__Task details__: Every line of the data must appear again in the answer, exactly as written.

[Supplied information]

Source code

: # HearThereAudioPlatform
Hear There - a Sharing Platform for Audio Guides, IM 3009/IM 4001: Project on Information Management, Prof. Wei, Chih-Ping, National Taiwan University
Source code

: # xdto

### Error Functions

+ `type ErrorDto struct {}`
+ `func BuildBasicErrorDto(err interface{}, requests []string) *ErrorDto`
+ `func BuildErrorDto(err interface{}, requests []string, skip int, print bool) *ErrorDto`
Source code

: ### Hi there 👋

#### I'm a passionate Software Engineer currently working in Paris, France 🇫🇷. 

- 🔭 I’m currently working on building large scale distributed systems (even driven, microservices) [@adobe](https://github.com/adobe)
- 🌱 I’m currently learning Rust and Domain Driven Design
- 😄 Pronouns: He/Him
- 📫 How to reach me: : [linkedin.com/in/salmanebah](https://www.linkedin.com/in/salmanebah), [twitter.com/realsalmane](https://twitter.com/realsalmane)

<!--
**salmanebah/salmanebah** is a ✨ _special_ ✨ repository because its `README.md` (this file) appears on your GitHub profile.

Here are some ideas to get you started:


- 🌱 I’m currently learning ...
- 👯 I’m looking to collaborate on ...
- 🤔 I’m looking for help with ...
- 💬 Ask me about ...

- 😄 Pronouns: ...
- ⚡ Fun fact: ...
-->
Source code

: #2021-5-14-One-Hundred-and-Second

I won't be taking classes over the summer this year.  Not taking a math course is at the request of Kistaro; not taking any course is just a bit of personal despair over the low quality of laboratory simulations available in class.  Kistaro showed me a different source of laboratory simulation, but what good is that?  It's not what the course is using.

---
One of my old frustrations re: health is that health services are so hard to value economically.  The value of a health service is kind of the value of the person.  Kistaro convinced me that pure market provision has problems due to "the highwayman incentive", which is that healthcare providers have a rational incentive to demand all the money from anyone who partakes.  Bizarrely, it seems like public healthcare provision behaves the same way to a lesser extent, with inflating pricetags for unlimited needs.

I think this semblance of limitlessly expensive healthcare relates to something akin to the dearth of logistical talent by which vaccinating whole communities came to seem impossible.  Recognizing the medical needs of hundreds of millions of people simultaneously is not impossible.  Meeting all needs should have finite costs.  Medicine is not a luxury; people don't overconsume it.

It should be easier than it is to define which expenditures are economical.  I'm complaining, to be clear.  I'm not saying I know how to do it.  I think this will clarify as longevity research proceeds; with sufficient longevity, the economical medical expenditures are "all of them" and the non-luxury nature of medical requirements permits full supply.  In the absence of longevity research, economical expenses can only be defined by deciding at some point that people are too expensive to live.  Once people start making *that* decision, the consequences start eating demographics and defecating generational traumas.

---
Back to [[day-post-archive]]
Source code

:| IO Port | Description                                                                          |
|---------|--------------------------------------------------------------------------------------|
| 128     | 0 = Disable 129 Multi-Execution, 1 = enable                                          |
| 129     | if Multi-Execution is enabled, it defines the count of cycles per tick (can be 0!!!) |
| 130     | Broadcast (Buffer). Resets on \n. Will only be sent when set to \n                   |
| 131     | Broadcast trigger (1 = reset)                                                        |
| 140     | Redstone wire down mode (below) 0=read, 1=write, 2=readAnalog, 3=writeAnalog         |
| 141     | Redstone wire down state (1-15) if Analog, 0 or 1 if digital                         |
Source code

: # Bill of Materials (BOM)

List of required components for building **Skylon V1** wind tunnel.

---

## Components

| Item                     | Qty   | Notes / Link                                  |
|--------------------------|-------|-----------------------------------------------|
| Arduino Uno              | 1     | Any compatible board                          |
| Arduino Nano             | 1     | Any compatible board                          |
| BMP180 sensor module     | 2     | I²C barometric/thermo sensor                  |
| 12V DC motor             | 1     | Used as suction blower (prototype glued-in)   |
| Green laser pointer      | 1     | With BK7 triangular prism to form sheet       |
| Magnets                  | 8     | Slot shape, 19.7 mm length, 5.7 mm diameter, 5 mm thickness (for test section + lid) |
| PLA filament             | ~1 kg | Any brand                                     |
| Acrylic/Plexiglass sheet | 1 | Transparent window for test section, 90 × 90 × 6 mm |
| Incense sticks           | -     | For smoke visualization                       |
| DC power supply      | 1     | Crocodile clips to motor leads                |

[/Supplied information]

__Answer to this task__:
Source code

: # HearThereAudioPlatform
Hear There - a Sharing Platform for Audio Guides, IM 3009/IM 4001: Project on Information Management, Prof. Wei, Chih-Ping, National Taiwan University
Source code

: # xdto

### Error Functions

+ `type ErrorDto struct {}`
+ `func BuildBasicErrorDto(err interface{}, requests []string) *ErrorDto`
+ `func BuildErrorDto(err interface{}, requests []string, skip int, print bool) *ErrorDto`
Source code

: ### Hi there 👋

#### I'm a passionate Software Engineer currently working in Paris, France 🇫🇷. 

- 🔭 I’m currently working on building large scale distributed systems (even driven, microservices) [@adobe](https://github.com/adobe)
- 🌱 I’m currently learning Rust and Domain Driven Design
- 😄 Pronouns: He/Him
- 📫 How to reach me: : [linkedin.com/in/salmanebah](https://www.linkedin.com/in/salmanebah), [twitter.com/realsalmane](https://twitter.com/realsalmane)

<!--
**salmanebah/salmanebah** is a ✨ _special_ ✨ repository because its `README.md` (this file) appears on your GitHub profile.

Here are some ideas to get you started:


- 🌱 I’m currently learning ...
- 👯 I’m looking to collaborate on ...
- 🤔 I’m looking for help with ...
- 💬 Ask me about ...

- 😄 Pronouns: ...
- ⚡ Fun fact: ...
-->
Source code

: #2021-5-14-One-Hundred-and-Second

I won't be taking classes over the summer this year.  Not taking a math course is at the request of Kistaro; not taking any course is just a bit of personal despair over the low quality of laboratory simulations available in class.  Kistaro showed me a different source of laboratory simulation, but what good is that?  It's not what the course is using.

---
One of my old frustrations re: health is that health services are so hard to value economically.  The value of a health service is kind of the value of the person.  Kistaro convinced me that pure market provision has problems due to "the highwayman incentive", which is that healthcare providers have a rational incentive to demand all the money from anyone who partakes.  Bizarrely, it seems like public healthcare provision behaves the same way to a lesser extent, with inflating pricetags for unlimited needs.

I think this semblance of limitlessly expensive healthcare relates to something akin to the dearth of logistical talent by which vaccinating whole communities came to seem impossible.  Recognizing the medical needs of hundreds of millions of people simultaneously is not impossible.  Meeting all needs should have finite costs.  Medicine is not a luxury; people don't overconsume it.

It should be easier than it is to define which expenditures are economical.  I'm complaining, to be clear.  I'm not saying I know how to do it.  I think this will clarify as longevity research proceeds; with sufficient longevity, the economical medical expenditures are "all of them" and the non-luxury nature of medical requirements permits full supply.  In the absence of longevity research, economical expenses can only be defined by deciding at some point that people are too expensive to live.  Once people start making *that* decision, the consequences start eating demographics and defecating generational traumas.

---
Back to [[day-post-archive]]
Source code

:| IO Port | Description                                                                          |
|---------|--------------------------------------------------------------------------------------|
| 128     | 0 = Disable 129 Multi-Execution, 1 = enable                                          |
| 129     | if Multi-Execution is enabled, it defines the count of cycles per tick (can be 0!!!) |
| 130     | Broadcast (Buffer). Resets on \n. Will only be sent when set to \n                   |
| 131     | Broadcast trigger (1 = reset)                                                        |
| 140     | Redstone wire down mode (below) 0=read, 1=write, 2=readAnalog, 3=writeAnalog         |
| 141     | Redstone wire down state (1-15) if Analog, 0 or 1 if digital                         |
Source code

: # Bill of Materials (BOM)

List of required components for building **Skylon V1** wind tunnel.

---

## Components

| Item                     | Qty   | Notes / Link                                  |
|--------------------------|-------|-----------------------------------------------|
| Arduino Uno              | 1     | Any compatible board                          |
| Arduino Nano             | 1     | Any compatible board                          |
| BMP180 sensor module     | 2     | I²C barometric/thermo sensor                  |
| 12V DC motor             | 1     | Used as suction blower (prototype glued-in)   |
| Green laser pointer      | 1     | With BK7 triangular prism to form sheet       |
| Magnets                  | 8     | Slot shape, 19.7 mm length, 5.7 mm diameter, 5 mm thickness (for test section + lid) |
| PLA filament             | ~1 kg | Any brand                                     |
| Acrylic/Plexiglass sheet | 1 | Transparent window for test section, 90 × 90 × 6 mm |
| Incense sticks           | -     | For smoke visualization                       |
| DC power supply      | 1     | Crocodile clips to motor leads                |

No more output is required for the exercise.